From Berry Pond, the trail descends the ridgeline into the village of Hancock, Massachusetts, then ascends the second ridge, which straddles the New York border. Features along this section include Rounds Mountain, Misery Mountain, Berlin Mountain (the trail's high point), Mount Raimer, White Rock, and a crevasse called the Snow Hole where ice has been known to persist year round. The trail utilizes conservation land and easements including the Taconic Ridge State Forest (NYSDEC) and 2500 acre Hopkins Memorial Forest, owned and managed by Williams College.

The trail is marked with blue squares containing white blazes throughout its length. All NYSDEC portions of the trail are also posted with blue DEC markers. The trail follows a series of high, open summits and ridgeline overlooking the Hudson River Valley to the west. The entirety of the trail is open to hiking, backpacking, snowshoeing, cross-country skiing, and backcountry skiing, and many sections permit mountain biking, horseback riding and snowmobiling as well. Overnight camping is allowed on the trail; a seasonal campground with facilities is located at Berry Pond.

The Taconic Crest Trail originally extended 29 mi from Berry Pond in Pittsfield State Forest to North Pownal, Vermont.
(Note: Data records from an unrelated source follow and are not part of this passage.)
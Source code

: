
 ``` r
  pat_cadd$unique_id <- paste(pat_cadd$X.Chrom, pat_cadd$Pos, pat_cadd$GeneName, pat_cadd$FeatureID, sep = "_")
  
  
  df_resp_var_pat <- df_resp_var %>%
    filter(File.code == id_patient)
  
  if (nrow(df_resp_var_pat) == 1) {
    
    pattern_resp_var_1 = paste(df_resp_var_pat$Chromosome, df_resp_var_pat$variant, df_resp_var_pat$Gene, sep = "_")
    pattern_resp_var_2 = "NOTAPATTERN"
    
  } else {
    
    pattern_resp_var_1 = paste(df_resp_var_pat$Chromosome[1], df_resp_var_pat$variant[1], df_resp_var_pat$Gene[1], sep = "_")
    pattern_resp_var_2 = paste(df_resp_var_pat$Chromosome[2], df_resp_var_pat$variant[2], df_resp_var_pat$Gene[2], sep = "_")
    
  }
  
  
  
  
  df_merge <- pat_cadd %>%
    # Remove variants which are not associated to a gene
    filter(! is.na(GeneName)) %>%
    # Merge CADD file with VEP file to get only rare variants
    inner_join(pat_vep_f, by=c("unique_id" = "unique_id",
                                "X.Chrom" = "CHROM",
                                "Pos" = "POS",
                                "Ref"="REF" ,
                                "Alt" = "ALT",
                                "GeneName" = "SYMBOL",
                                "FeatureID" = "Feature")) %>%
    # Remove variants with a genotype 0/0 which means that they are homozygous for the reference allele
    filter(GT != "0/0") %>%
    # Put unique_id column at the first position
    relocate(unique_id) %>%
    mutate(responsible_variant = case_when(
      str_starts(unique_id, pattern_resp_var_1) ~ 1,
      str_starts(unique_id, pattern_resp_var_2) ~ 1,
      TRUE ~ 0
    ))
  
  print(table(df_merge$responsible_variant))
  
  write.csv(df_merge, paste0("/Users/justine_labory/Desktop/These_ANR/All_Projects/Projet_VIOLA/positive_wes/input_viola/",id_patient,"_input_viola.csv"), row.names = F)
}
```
In the late 1990s, the Taconic Skyline Trail in Pittsfield State Forest was separated into two parallel trails: one retained the name "Taconic Skyline" and was designated a motorized recreation trail; the other trail was added on to the southern end of the Taconic Crest Trail, extending it by 6 mi. To the north, in Vermont, the Taconic Crest Trail once extended into North Pownal, but was closed by request of a property owner; the trail terminus was re-routed north to a newly constructed DEC trailhead at NY Route 346 in North Petersburgh, New York. Not visible from the road, the new trailhead shares a driveway with a private residence and with an old, barred forest road, which are visible; box 25, on the south side of 346, marks the trailhead entrance. It is 0.3 mi west of the "Entering NY" sign and 0.2 mi from the railroad tracks. A NYSDEC access trail, marked yellow, still leads down to the former terminus of the trail, at the old Prosser Hollow trailhead.